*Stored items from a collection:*
────────────────────

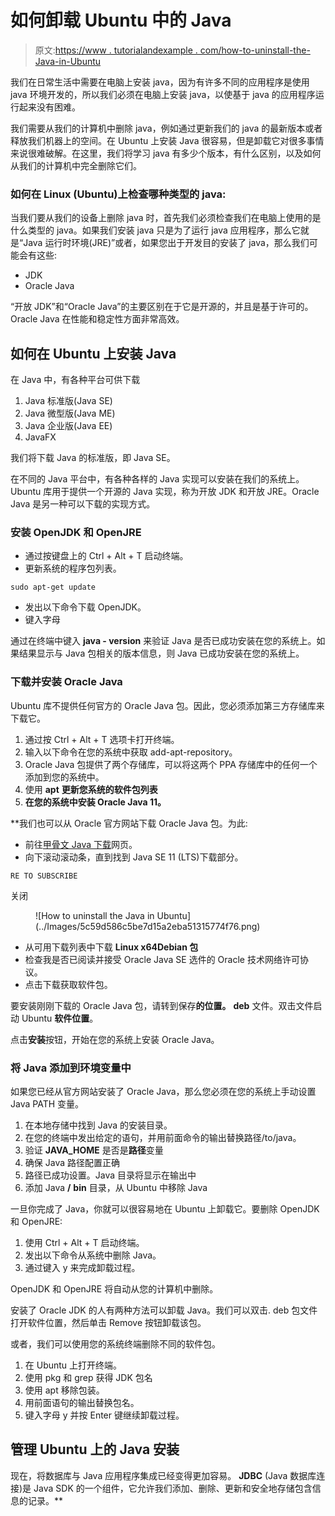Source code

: # 如何卸载 Ubuntu 中的 Java

> 原文:[https://www . tutorialandexample . com/how-to-uninstall-the-Java-in-Ubuntu](https://www.tutorialandexample.com/how-to-uninstall-the-java-in-ubuntu)

我们在日常生活中需要在电脑上安装 java，因为有许多不同的应用程序是使用 java 环境开发的，所以我们必须在电脑上安装 java，以使基于 java 的应用程序运行起来没有困难。

我们需要从我们的计算机中删除 java，例如通过更新我们的 java 的最新版本或者释放我们机器上的空间。在 Ubuntu 上安装 Java 很容易，但是卸载它对很多事情来说很难破解。在这里，我们将学习 java 有多少个版本，有什么区别，以及如何从我们的计算机中完全删除它们。

### 如何在 Linux (Ubuntu)上检查哪种类型的 java:

当我们要从我们的设备上删除 java 时，首先我们必须检查我们在电脑上使用的是什么类型的 java。如果我们安装 java 只是为了运行 java 应用程序，那么它就是“Java 运行时环境(JRE)”或者，如果您出于开发目的安装了 java，那么我们可能会有这些:

*   JDK
*   Oracle Java

“开放 JDK”和“Oracle Java”的主要区别在于它是开源的，并且是基于许可的。Oracle Java 在性能和稳定性方面非常高效。

## 如何在 Ubuntu 上安装 Java

在 Java 中，有各种平台可供下载

1.  Java 标准版(Java SE)
2.  Java 微型版(Java ME)
3.  Java 企业版(Java EE)
4.  JavaFX

我们将下载 Java 的标准版，即 Java SE。

在不同的 Java 平台中，有各种各样的 Java 实现可以安装在我们的系统上。Ubuntu 库用于提供一个开源的 Java 实现，称为开放 JDK 和开放 JRE。Oracle Java 是另一种可以下载的实现方式。

### 安装 OpenJDK 和 OpenJRE

*   通过按键盘上的 Ctrl + Alt + T 启动终端。
*   更新系统的程序包列表。

```
sudo apt-get update
```

*   发出以下命令下载 OpenJDK。
*   键入字母

通过在终端中键入 **java - version** 来验证 Java 是否已成功安装在您的系统上。如果结果显示与 Java 包相关的版本信息，则 Java 已成功安装在您的系统上。

### 下载并安装 Oracle Java

Ubuntu 库不提供任何官方的 Oracle Java 包。因此，您必须添加第三方存储库来下载它。

1.  通过按 Ctrl + Alt + T 选项卡打开终端。
2.  输入以下命令在您的系统中获取 add-apt-repository。
3.  Oracle Java 包提供了两个存储库，可以将这两个 PPA 存储库中的任何一个添加到您的系统中。
4.  使用 **apt** **更新您系统的软件包列表**
5.  **在您的系统中安装 Oracle Java 11。**

 **我们也可以从 Oracle 官方网站下载 Oracle Java 包。为此:

*   前往[甲骨文 Java 下载](https://www.oracle.com/in/java/technologies/javase-downloads.html)网页。
*   向下滚动滚动条，直到找到 Java SE 11 (LTS)下载部分。

```
RE TO SUBSCRIBE
```

关闭

<figure class="wp-block-image">![How to uninstall the Java in Ubuntu](../Images/5c59d586c5be7d15a2eba51315774f76.png)</figure>

*   从可用下载列表中下载 **Linux x64Debian 包**
*   检查我是否已阅读并接受 Oracle Java SE 选件的 Oracle 技术网络许可协议。
*   点击下载获取软件包。

要安装刚刚下载的 Oracle Java 包，请转到保存**的位置。** **deb** 文件。双击文件启动 Ubuntu **软件位置**。

点击**安装**按钮，开始在您的系统上安装 Oracle Java。

### 将 Java 添加到环境变量中

如果您已经从官方网站安装了 Oracle Java，那么您必须在您的系统上手动设置 Java PATH 变量。

1.  在本地存储中找到 Java 的安装目录。
2.  在您的终端中发出给定的语句，并用前面命令的输出替换路径/to/java。
3.  验证 **JAVA_HOME** 是否是**路径**变量
4.  确保 Java 路径配置正确
5.  路径已成功设置。Java 目录将显示在输出中
6.  添加 Java **/** **bin** 目录，从 Ubuntu 中移除 Java

一旦你完成了 Java，你就可以很容易地在 Ubuntu 上卸载它。要删除 OpenJDK 和 OpenJRE:

1.  使用 Ctrl + Alt + T 启动终端。
2.  发出以下命令从系统中删除 Java。
3.  通过键入 y 来完成卸载过程。

OpenJDK 和 OpenJRE 将自动从您的计算机中删除。

安装了 Oracle JDK 的人有两种方法可以卸载 Java。我们可以双击. deb 包文件打开软件位置，然后单击 Remove 按钮卸载该包。

或者，我们可以使用您的系统终端删除不同的软件包。

1.  在 Ubuntu 上打开终端。
2.  使用 pkg 和 grep 获得 JDK 包名
3.  使用 apt 移除包装。
4.  用前面语句的输出替换包名。
5.  键入字母 y 并按 Enter 键继续卸载过程。

## 管理 Ubuntu 上的 Java 安装

现在，将数据库与 Java 应用程序集成已经变得更加容易。 **JDBC** (Java 数据库连接)是 Java SDK 的一个组件，它允许我们添加、删除、更新和安全地存储包含信息的记录。**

────────────────────

*AIM OF THE EXERCISE:*
Using the entries above, return each line in which the word "启动终端" occurs.

*TASK RESPONSE:*
*   通过按键盘上的 Ctrl + Alt + T 启动终端。
1.  使用 Ctrl + Alt + T 启动终端。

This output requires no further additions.